Some examples of federal sex crimes include the following:

  • Abusive Sexual Contact (18 U.S.C. § 2244)
  • Aggravated Sexual Abuse (18 U.S.C. § 2241)
  • Child Exploitation Enterprise (18 U.S.C. § 2252A(g))
  • Child Pornography (possession and distribution) (18 U.S.C. § 2256)
  • Child Pornography Production (18 U.S.C. § 2252)
  • Failure to Register as a Sex Offender (18 U.S.C. § 2250(a))
  • Kidnapping (18 U.S.C. § 1201)
  • Obscenity (18 U.S.C. § 1466A)
  • Promoting a Commercial Sex Act (18 U.S.C. §§ 2241, 2242)
  • Selling or Buying Children for Sexual Acts (18 U.S.C. § 2251A)
  • Sexual Abuse (18 U.S.C. § 2242)
  • Sexual Abuse of a Minor or Ward (18 U.S.C. § 2243)
  • Sexual Abuse Resulting in Death (18 U.S.C. § 2245)
  • Sexual Exploitation of Children (18 U.S.C. § 2251)
  • Transferring Obscene Materials to Minors (18 U.S.C. § 1470)
  • Transporting Minors for Sexual Activity (18 U.S.C. § 2423)

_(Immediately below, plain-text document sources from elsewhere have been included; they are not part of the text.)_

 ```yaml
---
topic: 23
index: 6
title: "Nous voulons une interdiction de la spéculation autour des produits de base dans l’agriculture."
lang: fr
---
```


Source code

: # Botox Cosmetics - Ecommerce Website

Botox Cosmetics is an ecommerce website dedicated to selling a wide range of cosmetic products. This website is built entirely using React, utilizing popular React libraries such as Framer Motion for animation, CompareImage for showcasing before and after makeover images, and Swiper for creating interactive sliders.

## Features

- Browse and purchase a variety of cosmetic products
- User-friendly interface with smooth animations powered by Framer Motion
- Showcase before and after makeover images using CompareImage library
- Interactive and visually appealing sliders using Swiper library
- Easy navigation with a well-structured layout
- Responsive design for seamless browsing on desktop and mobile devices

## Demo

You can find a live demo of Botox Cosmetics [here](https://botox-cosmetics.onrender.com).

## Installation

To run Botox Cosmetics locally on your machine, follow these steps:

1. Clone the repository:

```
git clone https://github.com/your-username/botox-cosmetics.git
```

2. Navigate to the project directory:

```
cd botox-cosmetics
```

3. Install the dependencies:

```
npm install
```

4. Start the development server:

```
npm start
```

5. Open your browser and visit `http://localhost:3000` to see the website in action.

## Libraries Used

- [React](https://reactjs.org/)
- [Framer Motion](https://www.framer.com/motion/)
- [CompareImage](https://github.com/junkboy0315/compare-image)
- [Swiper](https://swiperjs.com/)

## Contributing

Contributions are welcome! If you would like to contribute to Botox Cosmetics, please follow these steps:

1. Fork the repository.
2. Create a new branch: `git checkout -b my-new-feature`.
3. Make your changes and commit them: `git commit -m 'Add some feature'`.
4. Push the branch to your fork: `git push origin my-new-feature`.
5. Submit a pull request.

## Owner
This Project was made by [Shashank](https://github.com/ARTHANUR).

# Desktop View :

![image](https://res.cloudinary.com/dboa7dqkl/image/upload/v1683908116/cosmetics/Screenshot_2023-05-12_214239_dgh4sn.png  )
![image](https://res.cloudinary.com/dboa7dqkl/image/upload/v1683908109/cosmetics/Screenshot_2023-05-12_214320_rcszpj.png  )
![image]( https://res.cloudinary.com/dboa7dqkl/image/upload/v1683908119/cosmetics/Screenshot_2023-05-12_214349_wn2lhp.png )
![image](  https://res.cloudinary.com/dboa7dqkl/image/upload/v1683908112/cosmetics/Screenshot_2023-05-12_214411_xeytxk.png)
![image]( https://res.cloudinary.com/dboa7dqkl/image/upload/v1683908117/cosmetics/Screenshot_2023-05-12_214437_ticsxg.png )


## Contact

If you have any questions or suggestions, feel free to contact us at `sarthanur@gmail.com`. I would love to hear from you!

Because crimes involving the internet often cross state lines and have a federal commerce nexus, they are usually classified as federal offenses. The most common federal internet sex crimes are possession of child pornography and solicitation of a minor for sexual activity.

If you are under investigation for these crimes, you need a sex offense attorney to defend you vigorously. Your sex crime lawyer will explain the potential penalties and review your case to determine the best defense strategy.

Types of Federal Sex Crimes

Many sex crimes are tried in state courts, while others are prosecuted as federal cases. Criminal sentencing liability significantly increases when the federal government prosecutes a sexual offense or other crime. The federal government devotes significant resources to the investigation and prosecution of federal sex crimes, which can result in more severe penalties and longer prison terms for defendants.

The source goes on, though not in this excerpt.